Only the lines holding "York" are wanted here; copy each from the listing.

* _Given records_
Segment Open

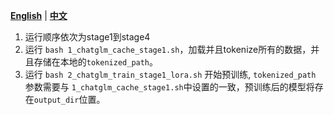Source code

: [**English**](./README.md) | [**中文**](./README_zh.md)

1. 运行顺序依次为stage1到stage4
2. 运行 `bash 1_chatglm_cache_stage1.sh`，加载并且tokenize所有的数据，并且存储在本地的`tokenized_path`。
3. 运行 `bash 2_chatglm_train_stage1_lora.sh` 开始预训练, `tokenized_path` 参数需要与 `1_chatglm_cache_stage1.sh`中设置的一致，预训练后的模型将存在`output_dir`位置。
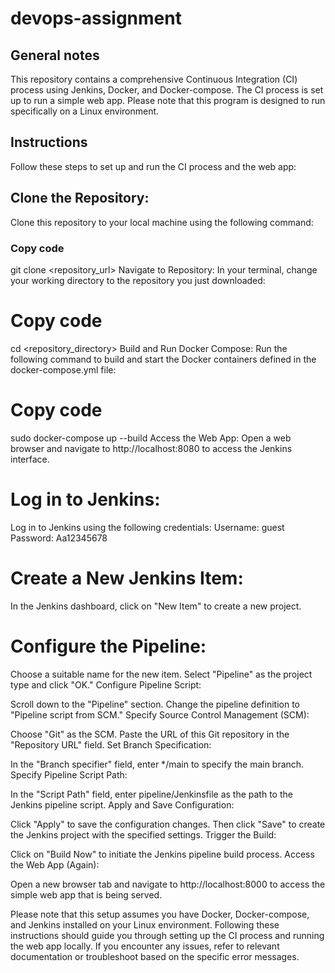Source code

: # devops-assignment
## General notes
This repository contains a comprehensive Continuous Integration (CI) process using Jenkins, Docker, and Docker-compose. The CI process is set up to run a simple web app. Please note that this program is designed to run specifically on a Linux environment.

## Instructions
Follow these steps to set up and run the CI process and the web app:

## Clone the Repository:
Clone this repository to your local machine using the following command:

### Copy code
git clone <repository_url>
Navigate to Repository:
In your terminal, change your working directory to the repository you just downloaded:

# Copy code
cd <repository_directory>
Build and Run Docker Compose:
Run the following command to build and start the Docker containers defined in the docker-compose.yml file:

# Copy code
sudo docker-compose up --build
Access the Web App:
Open a web browser and navigate to http://localhost:8080 to access the Jenkins interface.

# Log in to Jenkins:
Log in to Jenkins using the following credentials:
Username: guest
Password: Aa12345678

# Create a New Jenkins Item:
In the Jenkins dashboard, click on "New Item" to create a new project.

# Configure the Pipeline:

Choose a suitable name for the new item.
Select "Pipeline" as the project type and click "OK."
Configure Pipeline Script:

Scroll down to the "Pipeline" section.
Change the pipeline definition to "Pipeline script from SCM."
Specify Source Control Management (SCM):

Choose "Git" as the SCM.
Paste the URL of this Git repository in the "Repository URL" field.
Set Branch Specification:

In the "Branch specifier" field, enter */main to specify the main branch.
Specify Pipeline Script Path:

In the "Script Path" field, enter pipeline/Jenkinsfile as the path to the Jenkins pipeline script.
Apply and Save Configuration:

Click "Apply" to save the configuration changes.
Then click "Save" to create the Jenkins project with the specified settings.
Trigger the Build:

Click on "Build Now" to initiate the Jenkins pipeline build process.
Access the Web App (Again):

Open a new browser tab and navigate to http://localhost:8000 to access the simple web app that is being served.

Please note that this setup assumes you have Docker, Docker-compose, and Jenkins installed on your Linux environment. Following these instructions should guide you through setting up the CI process and running the web app locally. If you encounter any issues, refer to relevant documentation or troubleshoot based on the specific error messages.
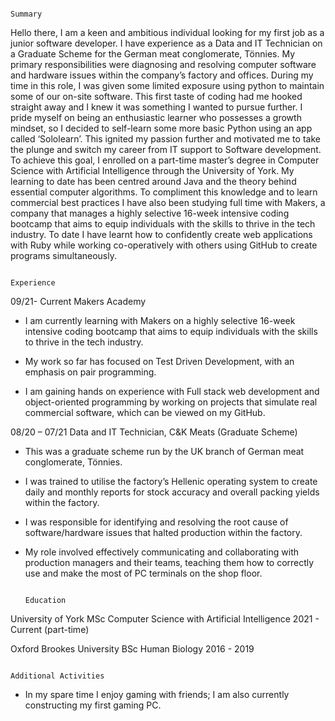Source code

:                                                                             Summary 

Hello there, I am a keen and ambitious individual looking for my first job as a junior software developer.
I have experience as a Data and IT Technician on a Graduate Scheme for the German meat conglomerate, Tönnies. My primary responsibilities were diagnosing and resolving computer software and hardware issues within the company’s factory and offices. During my time in this role, I was given some limited exposure using python to maintain some of our on-site software. This first taste of coding had me hooked straight away and I knew it was something I wanted to pursue further. I pride myself on being an enthusiastic learner who possesses a growth mindset, so I decided to self-learn some more basic Python using an app called ‘Sololearn’. This ignited my passion further and motivated me to take the plunge and switch my career from IT support to Software development. To achieve this goal, I enrolled on a part-time master’s degree in Computer Science with Artificial Intelligence through the University of York. My learning to date has been centred around Java and the theory behind essential computer algorithms. To compliment this knowledge and to learn commercial best practices I have also been studying full time with Makers, a company that manages a highly selective 16-week intensive coding bootcamp that aims to equip individuals with the skills to thrive in the tech industry. To date I have learnt how to confidently create web applications with Ruby while working co-operatively with others using GitHub to create programs simultaneously. 
                                                                                                                                          
                                                                          
                                                                          Experience
09/21- Current
Makers Academy
-	I am currently learning with Makers on a highly selective 16-week intensive coding bootcamp that aims to equip individuals with the skills to thrive in the tech industry. 

-	My work so far has focused on Test Driven Development, with an emphasis on pair programming.

-	I am gaining hands on experience with Full stack web development and object-oriented programming by working on projects that simulate real commercial software, which can be viewed on my GitHub. 
       
08/20 – 07/21
Data and IT Technician, C&K Meats (Graduate Scheme)
-	This was a graduate scheme run by the UK branch of German meat conglomerate, Tönnies.  
-	I was trained to utilise the factory’s Hellenic operating system to create daily and monthly reports for stock accuracy and overall packing yields within the factory. 

-	I was responsible for identifying and resolving the root cause of software/hardware issues that halted production within the factory. 

-	My role involved effectively communicating and collaborating with production managers and their teams, teaching them how to correctly use and make the most of PC terminals on the shop floor. 

                                                                          Education   
                                                                          

University of York 
MSc Computer Science 
with Artificial Intelligence 
2021 - Current (part-time)



Oxford Brookes University
BSc Human Biology
2016 - 2019

                                                                     Additional Activities
                                                                     
-	In my spare time I enjoy gaming with friends; I am also currently constructing my first gaming PC.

Segment Closed

* _Completed exercise_
I have experience as a Data and IT Technician on a Graduate Scheme for the German meat conglomerate, Tönnies. My primary responsibilities were diagnosing and resolving computer software and hardware issues within the company’s factory and offices. During my time in this role, I was given some limited exposure using python to maintain some of our on-site software. This first taste of coding had me hooked straight away and I knew it was something I wanted to pursue further. I pride myself on being an enthusiastic learner who possesses a growth mindset, so I decided to self-learn some more basic Python using an app called ‘Sololearn’. This ignited my passion further and motivated me to take the plunge and switch my career from IT support to Software development. To achieve this goal, I enrolled on a part-time master’s degree in Computer Science with Artificial Intelligence through the University of York. My learning to date has been centred around Java and the theory behind essential computer algorithms. To compliment this knowledge and to learn commercial best practices I have also been studying full time with Makers, a company that manages a highly selective 16-week intensive coding bootcamp that aims to equip individuals with the skills to thrive in the tech industry. To date I have learnt how to confidently create web applications with Ruby while working co-operatively with others using GitHub to create programs simultaneously. 
University of York 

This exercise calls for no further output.